We must not forget that some polymers used in the construction industry (and in other applications) are very responsive to degradation due to alkaline hydrolysis, that is the reaction of hardened Portland cement (the true binding matrix of many hardened screeds) with water.
Although after 28 days of cement curing all of its fundamental crystallization reaction components reach maturity (the whole series of mono, bi and triplicates and alkaline aluminates), all these components remain reactive for many years. Therefore a high alkalinity also occurs when moisture flows through the cement screeds.
This alkalinity reaction can create interfacial degradation in the chain of many polymers: this is why Icobit invests time and economic resources in the research and development of suitable polymers and formulations.
In summary, the dynamics of the interfacial degradation of waterproofing membranes is very common in the presence of high humidity, high alkalinity and low-grade polymers.
As the sun warms the roof surfaces, those pockets of moist air expand and subject the membrane to elongation stress.

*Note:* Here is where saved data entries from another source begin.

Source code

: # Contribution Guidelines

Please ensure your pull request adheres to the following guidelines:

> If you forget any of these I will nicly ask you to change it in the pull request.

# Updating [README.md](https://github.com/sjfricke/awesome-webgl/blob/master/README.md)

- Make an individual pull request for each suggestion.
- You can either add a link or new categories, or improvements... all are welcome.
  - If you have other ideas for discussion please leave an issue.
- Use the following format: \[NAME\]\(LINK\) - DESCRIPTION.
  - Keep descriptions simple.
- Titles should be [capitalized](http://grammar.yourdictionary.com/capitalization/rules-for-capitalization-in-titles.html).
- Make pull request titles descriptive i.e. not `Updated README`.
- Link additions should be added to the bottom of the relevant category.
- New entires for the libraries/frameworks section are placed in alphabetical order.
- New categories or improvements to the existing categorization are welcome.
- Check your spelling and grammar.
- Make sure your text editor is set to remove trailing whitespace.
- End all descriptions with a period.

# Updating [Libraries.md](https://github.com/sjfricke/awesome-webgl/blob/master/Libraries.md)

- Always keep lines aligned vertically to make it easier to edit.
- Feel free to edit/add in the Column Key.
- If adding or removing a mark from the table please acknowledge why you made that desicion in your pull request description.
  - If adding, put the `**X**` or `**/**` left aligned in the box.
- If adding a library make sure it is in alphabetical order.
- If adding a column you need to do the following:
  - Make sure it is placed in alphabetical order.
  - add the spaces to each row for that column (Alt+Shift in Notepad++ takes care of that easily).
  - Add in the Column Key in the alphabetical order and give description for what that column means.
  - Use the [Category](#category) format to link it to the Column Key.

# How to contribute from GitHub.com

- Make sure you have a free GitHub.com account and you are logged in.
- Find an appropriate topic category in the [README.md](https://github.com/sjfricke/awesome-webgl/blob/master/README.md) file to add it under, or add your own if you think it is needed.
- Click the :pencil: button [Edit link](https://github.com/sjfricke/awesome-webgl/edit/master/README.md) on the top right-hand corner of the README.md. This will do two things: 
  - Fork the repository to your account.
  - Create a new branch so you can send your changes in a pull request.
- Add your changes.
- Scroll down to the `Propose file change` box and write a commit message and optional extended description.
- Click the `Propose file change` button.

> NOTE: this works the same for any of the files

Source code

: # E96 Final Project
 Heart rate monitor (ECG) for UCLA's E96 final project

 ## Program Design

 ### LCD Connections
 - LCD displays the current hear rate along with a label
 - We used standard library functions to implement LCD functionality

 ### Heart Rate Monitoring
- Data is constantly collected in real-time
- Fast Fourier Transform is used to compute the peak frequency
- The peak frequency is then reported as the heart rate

If the membranes are not sufficiently tensile elastic, cracks and breaks may form due to the excessive pressure of the air vapor trapped under the sheath.
Even if the membrane does not crack, thanks to its significant level of tensile elongation (Icopas line for example), air bubbles still represent a problem destined to grow and can recur cyclically depending on the levels of humidity trapped under the sheath and lying even before the application of the sheath, solar heating cycles and their intensity also contribute directly to this phenomenon.

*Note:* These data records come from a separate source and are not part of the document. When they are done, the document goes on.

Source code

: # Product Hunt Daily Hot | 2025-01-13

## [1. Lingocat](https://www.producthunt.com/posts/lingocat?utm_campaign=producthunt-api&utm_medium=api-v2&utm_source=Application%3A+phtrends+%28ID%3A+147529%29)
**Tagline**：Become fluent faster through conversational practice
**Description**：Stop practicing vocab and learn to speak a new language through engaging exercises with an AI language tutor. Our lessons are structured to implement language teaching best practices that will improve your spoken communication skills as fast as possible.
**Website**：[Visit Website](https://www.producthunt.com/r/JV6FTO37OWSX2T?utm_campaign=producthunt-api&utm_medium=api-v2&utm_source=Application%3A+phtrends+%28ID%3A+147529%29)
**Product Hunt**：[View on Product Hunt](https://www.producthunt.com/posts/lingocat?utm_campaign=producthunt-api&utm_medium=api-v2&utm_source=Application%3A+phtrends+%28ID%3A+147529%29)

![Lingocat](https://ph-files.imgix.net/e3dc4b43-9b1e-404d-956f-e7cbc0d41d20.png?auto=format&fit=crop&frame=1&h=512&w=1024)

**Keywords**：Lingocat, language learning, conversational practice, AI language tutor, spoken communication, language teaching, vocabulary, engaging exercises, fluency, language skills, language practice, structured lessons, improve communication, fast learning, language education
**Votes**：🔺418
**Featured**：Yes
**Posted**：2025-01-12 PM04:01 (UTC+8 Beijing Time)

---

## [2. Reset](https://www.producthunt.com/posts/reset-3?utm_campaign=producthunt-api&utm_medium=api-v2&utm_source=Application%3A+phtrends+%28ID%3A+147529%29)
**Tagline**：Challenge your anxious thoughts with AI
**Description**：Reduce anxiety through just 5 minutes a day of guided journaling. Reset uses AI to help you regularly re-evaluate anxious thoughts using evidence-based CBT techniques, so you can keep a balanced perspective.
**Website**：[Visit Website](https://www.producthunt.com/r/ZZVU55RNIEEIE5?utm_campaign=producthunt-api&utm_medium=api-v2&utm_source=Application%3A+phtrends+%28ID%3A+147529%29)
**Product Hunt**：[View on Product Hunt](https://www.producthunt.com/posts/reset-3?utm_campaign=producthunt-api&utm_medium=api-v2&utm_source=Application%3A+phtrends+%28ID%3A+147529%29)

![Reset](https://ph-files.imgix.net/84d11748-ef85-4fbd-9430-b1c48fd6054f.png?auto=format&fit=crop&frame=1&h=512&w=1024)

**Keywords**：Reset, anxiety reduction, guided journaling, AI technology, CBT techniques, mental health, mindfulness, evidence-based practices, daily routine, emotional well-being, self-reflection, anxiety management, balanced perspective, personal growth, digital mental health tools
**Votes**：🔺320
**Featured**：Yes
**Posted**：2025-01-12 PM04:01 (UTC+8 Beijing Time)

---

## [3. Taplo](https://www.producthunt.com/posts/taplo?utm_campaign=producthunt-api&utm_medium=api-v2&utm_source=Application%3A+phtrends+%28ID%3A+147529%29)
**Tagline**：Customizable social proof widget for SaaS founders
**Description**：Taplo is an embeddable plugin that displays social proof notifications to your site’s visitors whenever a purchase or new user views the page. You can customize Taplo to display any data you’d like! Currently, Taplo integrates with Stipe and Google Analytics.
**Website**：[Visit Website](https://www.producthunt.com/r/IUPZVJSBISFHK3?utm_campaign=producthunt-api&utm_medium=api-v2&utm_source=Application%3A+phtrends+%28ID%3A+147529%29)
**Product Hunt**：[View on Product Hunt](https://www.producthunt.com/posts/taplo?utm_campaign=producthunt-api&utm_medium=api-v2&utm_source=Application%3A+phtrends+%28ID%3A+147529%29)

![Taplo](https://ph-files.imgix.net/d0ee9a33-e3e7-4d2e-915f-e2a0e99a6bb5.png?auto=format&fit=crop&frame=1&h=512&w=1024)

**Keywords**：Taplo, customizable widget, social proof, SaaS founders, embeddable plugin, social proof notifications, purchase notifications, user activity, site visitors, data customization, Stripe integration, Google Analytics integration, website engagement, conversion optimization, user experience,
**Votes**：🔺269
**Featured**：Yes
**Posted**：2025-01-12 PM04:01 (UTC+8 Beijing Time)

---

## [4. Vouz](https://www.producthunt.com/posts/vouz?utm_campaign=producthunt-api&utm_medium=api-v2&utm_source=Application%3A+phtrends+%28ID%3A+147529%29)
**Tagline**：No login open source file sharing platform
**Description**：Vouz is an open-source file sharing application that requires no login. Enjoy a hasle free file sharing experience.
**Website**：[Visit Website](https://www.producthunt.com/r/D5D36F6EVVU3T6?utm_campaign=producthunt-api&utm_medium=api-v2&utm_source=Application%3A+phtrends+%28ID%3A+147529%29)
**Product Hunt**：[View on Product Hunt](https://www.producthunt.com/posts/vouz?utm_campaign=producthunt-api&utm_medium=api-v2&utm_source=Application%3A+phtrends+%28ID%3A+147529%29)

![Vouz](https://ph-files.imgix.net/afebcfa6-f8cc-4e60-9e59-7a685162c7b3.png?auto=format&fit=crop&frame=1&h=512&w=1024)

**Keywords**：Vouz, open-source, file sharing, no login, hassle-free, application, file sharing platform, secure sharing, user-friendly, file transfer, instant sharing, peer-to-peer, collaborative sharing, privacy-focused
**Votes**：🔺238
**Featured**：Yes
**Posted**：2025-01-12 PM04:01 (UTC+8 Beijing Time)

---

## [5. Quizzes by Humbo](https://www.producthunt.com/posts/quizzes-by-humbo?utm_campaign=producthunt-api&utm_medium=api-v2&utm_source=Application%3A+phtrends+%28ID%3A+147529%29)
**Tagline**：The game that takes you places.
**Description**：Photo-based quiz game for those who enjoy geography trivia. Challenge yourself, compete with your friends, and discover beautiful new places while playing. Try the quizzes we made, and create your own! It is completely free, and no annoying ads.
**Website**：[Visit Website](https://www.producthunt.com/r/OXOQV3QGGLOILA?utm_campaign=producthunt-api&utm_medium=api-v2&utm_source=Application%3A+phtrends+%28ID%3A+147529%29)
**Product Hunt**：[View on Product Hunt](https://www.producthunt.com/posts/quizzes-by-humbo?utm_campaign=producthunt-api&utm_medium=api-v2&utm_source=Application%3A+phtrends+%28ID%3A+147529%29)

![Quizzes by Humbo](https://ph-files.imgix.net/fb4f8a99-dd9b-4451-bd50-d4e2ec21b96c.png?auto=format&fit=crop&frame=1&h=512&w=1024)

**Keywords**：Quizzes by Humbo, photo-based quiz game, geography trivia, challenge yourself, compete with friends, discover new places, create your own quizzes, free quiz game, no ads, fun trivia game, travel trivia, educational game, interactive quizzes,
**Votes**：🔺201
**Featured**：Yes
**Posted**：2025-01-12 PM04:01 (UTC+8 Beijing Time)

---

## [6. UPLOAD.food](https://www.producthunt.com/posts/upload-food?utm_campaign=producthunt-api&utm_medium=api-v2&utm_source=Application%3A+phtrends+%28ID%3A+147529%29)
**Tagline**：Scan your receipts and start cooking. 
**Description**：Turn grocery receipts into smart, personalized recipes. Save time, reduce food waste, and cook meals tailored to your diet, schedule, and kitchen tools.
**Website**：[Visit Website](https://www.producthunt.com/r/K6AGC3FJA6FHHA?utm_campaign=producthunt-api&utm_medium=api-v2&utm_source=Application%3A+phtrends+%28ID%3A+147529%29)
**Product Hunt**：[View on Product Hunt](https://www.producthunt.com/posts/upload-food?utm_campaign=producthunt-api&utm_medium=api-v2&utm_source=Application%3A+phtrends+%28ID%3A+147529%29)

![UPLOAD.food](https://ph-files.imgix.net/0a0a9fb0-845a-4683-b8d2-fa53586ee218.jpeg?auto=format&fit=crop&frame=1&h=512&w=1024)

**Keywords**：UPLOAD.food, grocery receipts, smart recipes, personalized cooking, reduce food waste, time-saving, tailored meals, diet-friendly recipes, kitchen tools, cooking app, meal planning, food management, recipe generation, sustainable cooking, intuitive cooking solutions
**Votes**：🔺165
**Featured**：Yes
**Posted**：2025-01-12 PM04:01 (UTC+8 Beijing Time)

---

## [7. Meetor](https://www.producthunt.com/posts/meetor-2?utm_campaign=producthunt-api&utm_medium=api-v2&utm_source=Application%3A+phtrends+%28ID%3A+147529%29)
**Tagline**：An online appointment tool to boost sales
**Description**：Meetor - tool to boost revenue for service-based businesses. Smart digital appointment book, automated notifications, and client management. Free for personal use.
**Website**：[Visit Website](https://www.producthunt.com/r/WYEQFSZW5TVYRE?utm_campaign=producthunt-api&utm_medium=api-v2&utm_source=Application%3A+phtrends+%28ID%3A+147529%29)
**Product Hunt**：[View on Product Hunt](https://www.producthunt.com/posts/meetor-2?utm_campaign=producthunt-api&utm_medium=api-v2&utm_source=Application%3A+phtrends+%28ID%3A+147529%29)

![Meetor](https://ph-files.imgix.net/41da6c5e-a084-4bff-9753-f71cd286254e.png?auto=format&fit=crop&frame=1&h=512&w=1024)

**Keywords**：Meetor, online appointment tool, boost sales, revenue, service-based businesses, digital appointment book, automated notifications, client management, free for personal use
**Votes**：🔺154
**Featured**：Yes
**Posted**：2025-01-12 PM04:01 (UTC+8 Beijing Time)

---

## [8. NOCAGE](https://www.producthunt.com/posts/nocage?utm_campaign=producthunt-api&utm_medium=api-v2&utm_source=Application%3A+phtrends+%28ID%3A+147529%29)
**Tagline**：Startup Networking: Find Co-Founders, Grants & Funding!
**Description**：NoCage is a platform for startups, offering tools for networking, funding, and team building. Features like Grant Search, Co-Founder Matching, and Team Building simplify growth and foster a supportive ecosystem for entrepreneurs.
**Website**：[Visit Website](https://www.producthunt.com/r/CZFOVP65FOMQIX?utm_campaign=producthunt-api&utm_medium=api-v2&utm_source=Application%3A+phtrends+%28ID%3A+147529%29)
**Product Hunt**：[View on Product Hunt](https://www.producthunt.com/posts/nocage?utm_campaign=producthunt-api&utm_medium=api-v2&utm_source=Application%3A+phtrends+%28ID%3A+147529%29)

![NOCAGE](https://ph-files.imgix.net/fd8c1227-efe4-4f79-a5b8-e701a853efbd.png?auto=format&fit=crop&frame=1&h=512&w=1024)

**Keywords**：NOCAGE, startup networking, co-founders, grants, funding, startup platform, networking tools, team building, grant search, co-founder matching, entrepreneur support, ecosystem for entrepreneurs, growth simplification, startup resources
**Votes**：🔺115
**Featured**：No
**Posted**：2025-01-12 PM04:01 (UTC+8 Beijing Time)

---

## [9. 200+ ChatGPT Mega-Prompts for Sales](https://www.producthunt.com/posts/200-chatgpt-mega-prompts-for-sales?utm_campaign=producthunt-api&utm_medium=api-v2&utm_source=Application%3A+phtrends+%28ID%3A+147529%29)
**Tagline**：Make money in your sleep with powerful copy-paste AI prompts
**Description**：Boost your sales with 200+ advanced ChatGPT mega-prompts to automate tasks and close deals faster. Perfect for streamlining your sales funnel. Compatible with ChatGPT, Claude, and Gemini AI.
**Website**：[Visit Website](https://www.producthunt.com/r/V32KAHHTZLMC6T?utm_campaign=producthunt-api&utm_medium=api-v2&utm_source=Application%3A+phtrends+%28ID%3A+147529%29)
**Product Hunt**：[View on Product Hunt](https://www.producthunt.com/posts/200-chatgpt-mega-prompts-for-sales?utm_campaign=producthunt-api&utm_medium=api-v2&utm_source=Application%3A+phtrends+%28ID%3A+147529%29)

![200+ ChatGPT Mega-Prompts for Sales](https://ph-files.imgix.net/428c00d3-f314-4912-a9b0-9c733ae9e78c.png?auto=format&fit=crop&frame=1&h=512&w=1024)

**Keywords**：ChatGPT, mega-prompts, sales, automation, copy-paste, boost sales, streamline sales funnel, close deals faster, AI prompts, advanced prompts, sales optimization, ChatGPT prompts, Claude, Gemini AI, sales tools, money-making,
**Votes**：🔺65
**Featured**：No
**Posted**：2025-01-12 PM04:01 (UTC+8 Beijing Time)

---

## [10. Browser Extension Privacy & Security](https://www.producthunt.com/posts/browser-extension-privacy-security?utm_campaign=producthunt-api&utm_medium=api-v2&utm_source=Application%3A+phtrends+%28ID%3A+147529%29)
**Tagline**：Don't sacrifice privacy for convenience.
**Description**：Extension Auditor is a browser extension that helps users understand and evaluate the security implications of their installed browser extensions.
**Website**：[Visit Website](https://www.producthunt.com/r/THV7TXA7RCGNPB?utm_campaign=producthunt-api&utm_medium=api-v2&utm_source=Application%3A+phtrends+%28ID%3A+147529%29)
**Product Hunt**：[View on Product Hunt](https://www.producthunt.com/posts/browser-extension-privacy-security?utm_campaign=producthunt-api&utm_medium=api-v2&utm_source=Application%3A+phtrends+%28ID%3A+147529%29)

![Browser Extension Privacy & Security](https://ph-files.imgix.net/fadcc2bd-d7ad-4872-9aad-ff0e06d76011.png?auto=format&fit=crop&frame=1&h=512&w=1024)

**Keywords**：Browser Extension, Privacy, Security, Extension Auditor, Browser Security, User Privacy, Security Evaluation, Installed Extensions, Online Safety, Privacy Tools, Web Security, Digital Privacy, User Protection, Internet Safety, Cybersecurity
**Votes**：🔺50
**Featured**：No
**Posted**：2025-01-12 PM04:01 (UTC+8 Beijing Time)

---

The evolution of the phenomenon is directly linked to:
- poor adhesion to the support (supports with non-stick treatments or not properly cleaned or not treated with special primers, especially if in the presence of humidity hidden deep inside or even under the screeds, tiles or supports in general);
- moisture content of the substrates before laying (lack of preventive measurement of the evaporative flows and the moisture content both on the surface and hidden in the deeper layers of the substrates);
- intensity of solar radiation;
- elastic capacity of the membrane. The more elastic and waterproof the membrane is, the more vapor coming from the substrate it will be able to trap.

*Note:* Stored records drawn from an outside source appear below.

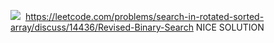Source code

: ![](https://image.ibb.co/n3kcgV/IMG-0145.jpg)
​
https://leetcode.com/problems/search-in-rotated-sorted-array/discuss/14436/Revised-Binary-Search  NICE SOLUTION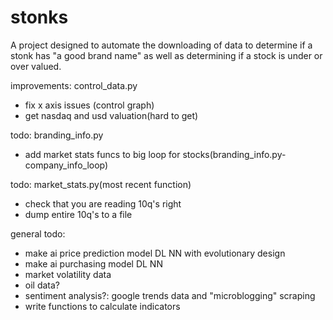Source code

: # stonks
A project designed to automate the downloading of data to determine if a stonk has "a good brand name" as well as determining if a stock is under or over valued.

improvements: control_data.py
 - fix x axis issues (control graph)
 - get nasdaq and usd valuation(hard to get)

todo: branding_info.py
 - add market stats funcs to big loop for stocks(branding_info.py-company_info_loop)

todo: market_stats.py(most recent function)
 - check that you are reading 10q's right
 - dump entire 10q's to a file

general todo:
 - make ai price prediction model DL NN with evolutionary design
 - make ai purchasing model DL NN
 - market volatility data
 - oil data?
 - sentiment analysis?: google trends data and "microblogging" scraping
 - write functions to calculate indicators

How to control the alkaline attack under blistering phenomena after laying a waterproofing membrane
The most common diagnostic methodologies are as follows:
- Find the bubble
- Make a cross cut
- Open the flaps
- If the surface is sufficiently damp, insert litmus paper and compare the color with the reference scale
- If the surface is not sufficiently damp, proceed to wet it with a few drops of distilled water until it fails, wait 15-30 minutes and proceed to measure by immersing the litmus paper. If the water on the surface under the cut of the bubble has dried and does not wet the litmus paper, proceed to add a few drops of water and repeat the operation by placing again another litmus paper
- Once the work is completed, dry the support with absorbent paper in synthetic fiber (do not use cellulose). Restore the cut using a treatment with a quick-drying liquid membrane such as (Icoper Rapid, Icopas, Keep Line) by interposing a non-woven reinforcement between the two coats.
As soon as the paper soaks with liquid substance it produces a chemical reaction showing a color that can be compared with the numerical values of the color scale.
If the PH is alkaline it means that an interfacial degradation process is taking place. This could have been avoided firstly by measuring evaporative flows. In addition, the phenomenon could have been contained by using specific adhesion promoters with primer and/or barrier function (Icoblok by Icobit), and by installing special vents to get the trapped water out (Exit Air by Icobit).